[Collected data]
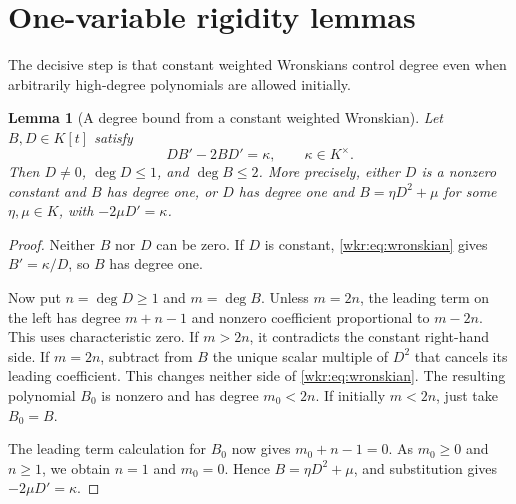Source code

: \documentclass[11pt,a4paper]{article}
\numberwithin{equation}{section}
\newtheorem{lemma}[theorem]{Lemma}
\theoremstyle{definition}
\theoremstyle{remark}
\begin{document}
\section{One-variable rigidity lemmas}
\label{wkr:sec:lemmas}

The decisive step is that constant weighted Wronskians control degree even
when arbitrarily high-degree polynomials are allowed initially.

\begin{lemma}[A degree bound from a constant weighted Wronskian]
\label{wkr:lem:wronskian}
Let $B,D\in K[t]$ satisfy
\begin{equation}\label{wkr:eq:wronskian}
DB'-2BD'=\kappa,\qquad \kappa\in K^\times.
\end{equation}
Then $D\ne0$, $\deg D\le1$, and $\deg B\le2$. More precisely, either $D$
is a nonzero constant and $B$ has degree one, or $D$ has degree one and
$B=\eta D^2+\mu$ for some $\eta,\mu\in K$, with
$-2\mu D'=\kappa$.
\end{lemma}
\begin{proof}
Neither $B$ nor $D$ can be zero. If $D$ is constant, \eqref{wkr:eq:wronskian}
gives $B'=\kappa/D$, so $B$ has degree one.

Now put $n=\deg D\ge1$ and $m=\deg B$. Unless $m=2n$, the leading term
on the left has degree $m+n-1$ and nonzero coefficient proportional to
$m-2n$. This uses characteristic zero. If $m>2n$, it contradicts the
constant right-hand side. If $m=2n$, subtract from $B$ the unique scalar
multiple of $D^2$ that cancels its leading coefficient. This changes
neither side of \eqref{wkr:eq:wronskian}. The resulting polynomial $B_0$ is
nonzero and has degree $m_0<2n$. If initially $m<2n$, just take $B_0=B$.

The leading term calculation for $B_0$ now gives $m_0+n-1=0$. As
$m_0\ge0$ and $n\ge1$, we obtain $n=1$ and $m_0=0$. Hence
$B=\eta D^2+\mu$, and substitution gives $-2\mu D'=\kappa$.
\end{proof}
\end{document}
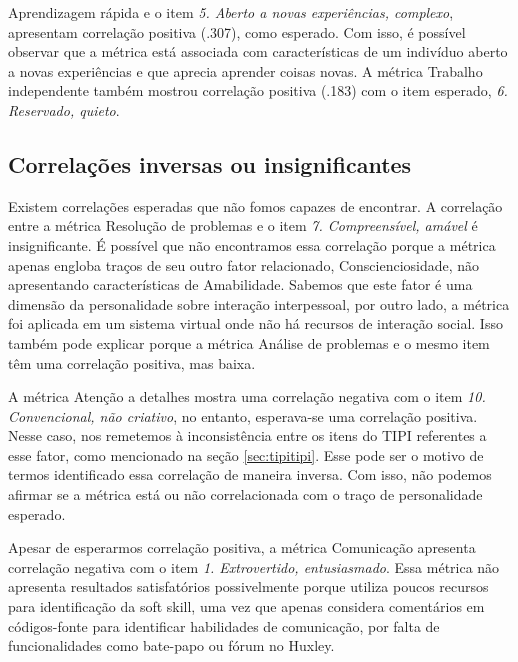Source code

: Aprendizagem rápida e o item \textit{5. Aberto a novas experiências, complexo}, apresentam correlação positiva (.307), como esperado. Com isso, é possível observar que a métrica está associada com características de um indivíduo aberto a novas experiências e que aprecia aprender coisas novas. A métrica Trabalho independente também mostrou correlação positiva (.183) com o item esperado, \textit{6. Reservado, quieto}.

\subsection{Correlações inversas ou insignificantes}

Existem correlações esperadas que não fomos capazes de encontrar. A correlação entre a métrica Resolução de problemas e o item \textit{7. Compreensível, amável} é insignificante. É possível que não encontramos essa correlação porque a métrica apenas engloba traços de seu outro fator relacionado, Conscienciosidade, não apresentando características de Amabilidade. Sabemos que este fator é uma dimensão da personalidade sobre interação interpessoal, por outro lado, a métrica foi aplicada em um sistema virtual onde não há recursos de interação social. Isso também pode explicar porque a métrica Análise de problemas e o mesmo item têm uma correlação positiva, mas baixa.

A métrica Atenção a detalhes mostra uma correlação negativa com o item
\textit{10. Convencional, não criativo}, no entanto, esperava-se uma correlação positiva.
Nesse caso, nos remetemos à inconsistência entre os itens do TIPI referentes a esse fator, como mencionado na seção \ref{sec:tipitipi}.
Esse pode ser o motivo de termos identificado essa correlação de maneira inversa.
Com isso, não podemos afirmar se a métrica está ou não correlacionada com o traço de personalidade esperado.

Apesar de esperarmos correlação positiva, a métrica Comunicação apresenta correlação negativa com o item \textit{1. Extrovertido, entusiasmado}.
Essa métrica não apresenta resultados satisfatórios possivelmente porque utiliza poucos recursos para identificação da soft skill,
uma vez que apenas considera comentários em códigos-fonte para identificar habilidades de comunicação,
por falta de funcionalidades como bate-papo ou fórum no Huxley.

**What the exercise asks:** Copy each record exactly. Leave any images out of the copy.

**Your solution:**
Source code

: \documentclass[11pt,a4paper]{article}
\numberwithin{equation}{section}
\newtheorem{lemma}[theorem]{Lemma}
\theoremstyle{definition}
\theoremstyle{remark}
\begin{document}
\section{One-variable rigidity lemmas}
\label{wkr:sec:lemmas}

The decisive step is that constant weighted Wronskians control degree even
when arbitrarily high-degree polynomials are allowed initially.

\begin{lemma}[A degree bound from a constant weighted Wronskian]
\label{wkr:lem:wronskian}
Let $B,D\in K[t]$ satisfy
\begin{equation}\label{wkr:eq:wronskian}
DB'-2BD'=\kappa,\qquad \kappa\in K^\times.
\end{equation}
Then $D\ne0$, $\deg D\le1$, and $\deg B\le2$. More precisely, either $D$
is a nonzero constant and $B$ has degree one, or $D$ has degree one and
$B=\eta D^2+\mu$ for some $\eta,\mu\in K$, with
$-2\mu D'=\kappa$.
\end{lemma}
\begin{proof}
Neither $B$ nor $D$ can be zero. If $D$ is constant, \eqref{wkr:eq:wronskian}
gives $B'=\kappa/D$, so $B$ has degree one.

Now put $n=\deg D\ge1$ and $m=\deg B$. Unless $m=2n$, the leading term
on the left has degree $m+n-1$ and nonzero coefficient proportional to
$m-2n$. This uses characteristic zero. If $m>2n$, it contradicts the
constant right-hand side. If $m=2n$, subtract from $B$ the unique scalar
multiple of $D^2$ that cancels its leading coefficient. This changes
neither side of \eqref{wkr:eq:wronskian}. The resulting polynomial $B_0$ is
nonzero and has degree $m_0<2n$. If initially $m<2n$, just take $B_0=B$.

The leading term calculation for $B_0$ now gives $m_0+n-1=0$. As
$m_0\ge0$ and $n\ge1$, we obtain $n=1$ and $m_0=0$. Hence
$B=\eta D^2+\mu$, and substitution gives $-2\mu D'=\kappa$.
\end{proof}
\end{document}
Source code

: Aprendizagem rápida e o item \textit{5. Aberto a novas experiências, complexo}, apresentam correlação positiva (.307), como esperado. Com isso, é possível observar que a métrica está associada com características de um indivíduo aberto a novas experiências e que aprecia aprender coisas novas. A métrica Trabalho independente também mostrou correlação positiva (.183) com o item esperado, \textit{6. Reservado, quieto}.

\subsection{Correlações inversas ou insignificantes}

Existem correlações esperadas que não fomos capazes de encontrar. A correlação entre a métrica Resolução de problemas e o item \textit{7. Compreensível, amável} é insignificante. É possível que não encontramos essa correlação porque a métrica apenas engloba traços de seu outro fator relacionado, Conscienciosidade, não apresentando características de Amabilidade. Sabemos que este fator é uma dimensão da personalidade sobre interação interpessoal, por outro lado, a métrica foi aplicada em um sistema virtual onde não há recursos de interação social. Isso também pode explicar porque a métrica Análise de problemas e o mesmo item têm uma correlação positiva, mas baixa.

A métrica Atenção a detalhes mostra uma correlação negativa com o item
\textit{10. Convencional, não criativo}, no entanto, esperava-se uma correlação positiva.
Nesse caso, nos remetemos à inconsistência entre os itens do TIPI referentes a esse fator, como mencionado na seção \ref{sec:tipitipi}.
Esse pode ser o motivo de termos identificado essa correlação de maneira inversa.
Com isso, não podemos afirmar se a métrica está ou não correlacionada com o traço de personalidade esperado.

Apesar de esperarmos correlação positiva, a métrica Comunicação apresenta correlação negativa com o item \textit{1. Extrovertido, entusiasmado}.
Essa métrica não apresenta resultados satisfatórios possivelmente porque utiliza poucos recursos para identificação da soft skill,
uma vez que apenas considera comentários em códigos-fonte para identificar habilidades de comunicação,
por falta de funcionalidades como bate-papo ou fórum no Huxley.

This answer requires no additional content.